Shortest Days

Sitting at the kitchen table, watching the sunlight pour down the western ridge.

A flock of fat bluejays explores the garden around the house, a titmouse, junco and cardinal are in the azalea by the porch. Now the cardinal is in the lilac. What a treat to see his deep, sleek red. This little feathered flurry around the house and porch, the exploring of its nooks and crannies seems like a morning greeting of sorts.

The sky before sunrise was a quiet, milky white. Transformed by dawn into pink, drifty clouds sailing against a sudden blue. Color bleeds from the southeast across the entire southern sky. A miracle of sorts.

But life seems increasingly fickle and fleeting, like the waning days. It is cold now. I watch the wood pile shrink. The circle contracts. Reality shifts. I live mostly in the kitchen. I tape up the doors against the wind. Hang blankets, lower blinds. Summer seems a distant world, a place where I once lived but can barely remember.

The sun travels a shallow arc, skirting the southern horizon. When clouds part, light pours into the house at a steep, sharp slant. Land glows with a brilliance that cannot be matched by the glare of midsummer. Clover the cat follows the light as it moves from window to window.
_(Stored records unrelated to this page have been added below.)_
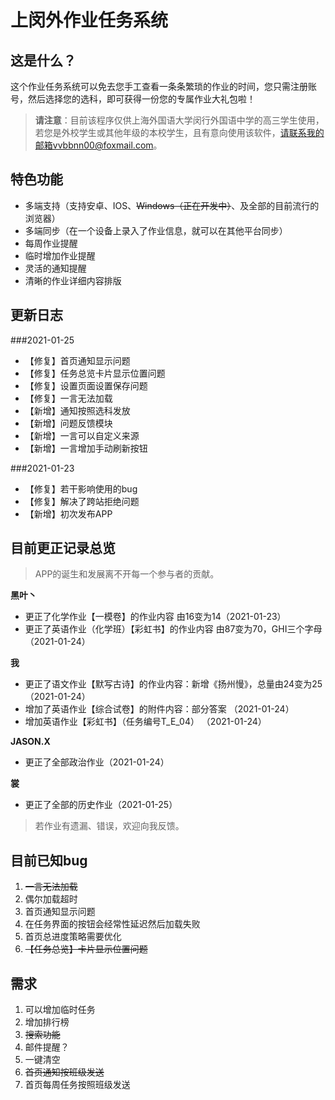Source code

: # 上闵外作业任务系统
## 这是什么？
这个作业任务系统可以免去您手工查看一条条繁琐的作业的时间，您只需注册账号，然后选择您的选科，即可获得一份您的专属作业大礼包啦！

>**请注意**：目前该程序仅供上海外国语大学闵行外国语中学的高三学生使用，若您是外校学生或其他年级的本校学生，且有意向使用该软件，请联系我的邮箱vvbbnn00@foxmail.com。

## 特色功能
- 多端支持（支持安卓、IOS、~~Windows（正在开发中）~~、及全部的目前流行的浏览器）
- 多端同步（在一个设备上录入了作业信息，就可以在其他平台同步）
- 每周作业提醒
- 临时增加作业提醒
- 灵活的通知提醒
- 清晰的作业详细内容排版

## 更新日志
###2021-01-25
- 【修复】首页通知显示问题
- 【修复】任务总览卡片显示位置问题
- 【修复】设置页面设置保存问题
- 【修复】一言无法加载
- 【新增】通知按照选科发放
- 【新增】问题反馈模块
- 【新增】一言可以自定义来源
- 【新增】一言增加手动刷新按钮

###2021-01-23
- 【修复】若干影响使用的bug
- 【修复】解决了跨站拒绝问题
- 【新增】初次发布APP

## 目前更正记录总览

> APP的诞生和发展离不开每一个参与者的贡献。

**黑叶丶**
- 更正了化学作业【一模卷】的作业内容 由16变为14（2021-01-23）
- 更正了英语作业（化学班）【彩虹书】的作业内容 由87变为70，GHI三个字母（2021-01-24）

**我**
- 更正了语文作业【默写古诗】的作业内容：新增《扬州慢》，总量由24变为25 （2021-01-24）
- 增加了英语作业【综合试卷】的附件内容：部分答案 （2021-01-24）
- 增加英语作业【彩虹书】（任务编号T_E_04） （2021-01-24）

**JASON.X**
- 更正了全部政治作业（2021-01-24）

**裳**
- 更正了全部的历史作业（2021-01-25）

>若作业有遗漏、错误，欢迎向我反馈。


## 目前已知bug

1. ~~一言无法加载~~
2. 偶尔加载超时
3. 首页通知显示问题
4. 在任务界面的按钮会经常性延迟然后加载失败
5. 首页总进度策略需要优化
6. ~~【任务总览】卡片显示位置问题~~

## 需求
1. 可以增加临时任务
2. 增加排行榜
3. ~~搜索功能~~
4. 邮件提醒？
5. 一键清空
6. ~~首页通知按班级发送~~
7. 首页每周任务按照班级发送



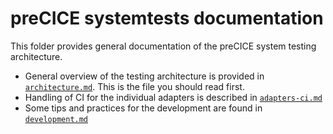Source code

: # preCICE systemtests documentation

This folder provides general documentation of the preCICE system testing architecture.

- General overview of the testing architecture is provided in [`architecture.md`](./architecture.md). This is the file you should read first.
- Handling of CI for the individual adapters is described in [`adapters-ci.md`](./adapters-ci.md)
- Some tips and practices for the development are found in [`development.md`](./development.md)
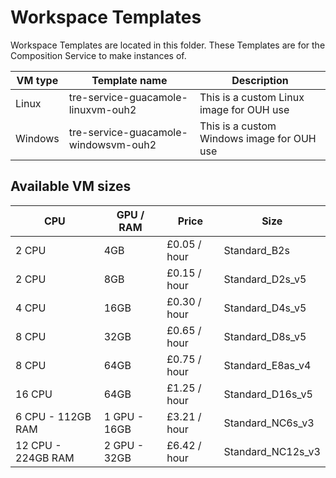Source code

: # Workspace Templates

Workspace Templates are located in this folder. These Templates are for the Composition Service to make instances of.

| VM type | Template name | Description |
| --- | --- | --- |
| Linux   | tre-service-guacamole-linuxvm-ouh2    | This is a custom Linux image for OUH use   |
| Windows | tre-service-guacamole-windowsvm-ouh2  | This is a custom Windows image for OUH use |

## Available VM sizes

  | CPU | GPU / RAM | Price | Size |
  | --- | --- | --- | --- |
  |   2 CPU              | 4GB            | £0.05 / hour | Standard_B2s
  |   2 CPU              | 8GB            | £0.15 / hour | Standard_D2s_v5
  |   4 CPU              | 16GB           | £0.30 / hour | Standard_D4s_v5
  |   8 CPU              | 32GB           | £0.65 / hour | Standard_D8s_v5
  |   8 CPU              | 64GB           | £0.75 / hour | Standard_E8as_v4
  |   16 CPU             | 64GB           | £1.25 / hour | Standard_D16s_v5
  |   6 CPU - 112GB RAM  | 1 GPU - 16GB   | £3.21 / hour | Standard_NC6s_v3
  |   12 CPU - 224GB RAM | 2 GPU - 32GB   | £6.42 / hour | Standard_NC12s_v3

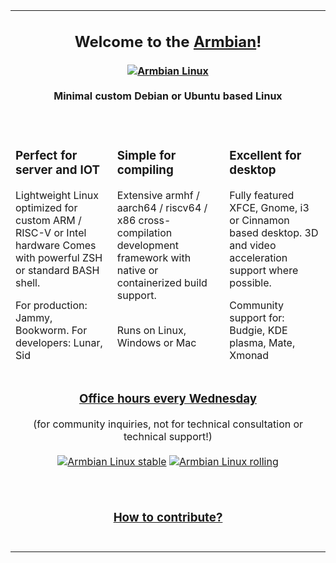 <table width=100% border=0><tr>
<tr>
<td colspan=3>
<h2 align="center">Welcome to the <a href="https://www.armbian.com">Armbian</a>!</h2>
<p align="center">          
        <h4 align=center>
    <a href="https://www.armbian.com"><img src="https://raw.githubusercontent.com/armbian/.github/master/profile/tux-three.png" alt="Armbian Linux"></a><br>
            <br>Minimal custom Debian or Ubuntu based Linux
<br><br>
        </h4>


</td>
</tr>
<td>
<h3>Perfect for server and IOT</h2>
Lightweight Linux optimized for custom ARM / RISC-V or Intel hardware
Comes with powerful ZSH or standard BASH shell.
<p><p>
For production: Jammy, Bookworm. For developers: Lunar, Sid
</td><td>
<h3>Simple for compiling</h3>
Extensive armhf / aarch64 / riscv64 / x86 cross-compilation development framework with native or containerized build support.<br>&nbsp;
<p><p>
Runs on Linux, Windows or Mac<br>&nbsp;
</td>
<td>
<h3>Excellent for desktop</h2>
Fully featured XFCE, Gnome, i3 or Cinnamon based desktop. 3D and video acceleration support where possible.
<p><p>
Community support for: Budgie, KDE plasma, Mate, Xmonad
</td>
</tr>
<tr>
<td colspan=3>
    <h3 align=center>
    <a href=https://calendly.com/armbian/office-hours>Office hours every Wednesday</a></h3>
    <p align=center>(for community inquiries, not for technical consultation or technical support!)
        <br><br>
<a href=https://armbian.com/download><img alt="Armbian Linux stable" src="https://img.shields.io/badge/dynamic/json?label=Armbian%20Linux%20current&query=CURRENT&color=f71000&cacheSeconds=400&style=for-the-badge&url=https%3A%2F%2Fgithub.com%2Farmbian%2Fscripts%2Freleases%2Fdownload%2Fstatus%2Frunners_capacity.json"></a>
<a href=https://github.com/armbian/community><img alt="Armbian Linux rolling" src="https://img.shields.io/badge/dynamic/json?label=Armbian%20Linux%20edge&query=EDGE&color=34be5b&cacheSeconds=400&style=for-the-badge&url=https%3A%2F%2Fgithub.com%2Farmbian%2Fscripts%2Freleases%2Fdownload%2Fstatus%2Frunners_capacity.json"></a> <br>
<br>
</p>
</td>
</tr>
<tr>
<td colspan=3>
<h3 align="center"><a href=https://github.com/armbian/build/blob/main/CONTRIBUTING.md>How to contribute?</h3></a><br>
</td>
</tr>

</table>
Daylight fails. It feels as if time is both sped up and stood still. A profound and sudden darkness settles over the landscape. The sunset colors are fierce. Stunning and brief. Soon the moon will be full. Well after sundown, she emerges from behind the hills across the river, a bent circle, white and cold. Stars crackle and spin in the rarified air. The Milky Way burns a path across the sky. Coyote song sets the constellations into a sparkling, shivering tremor.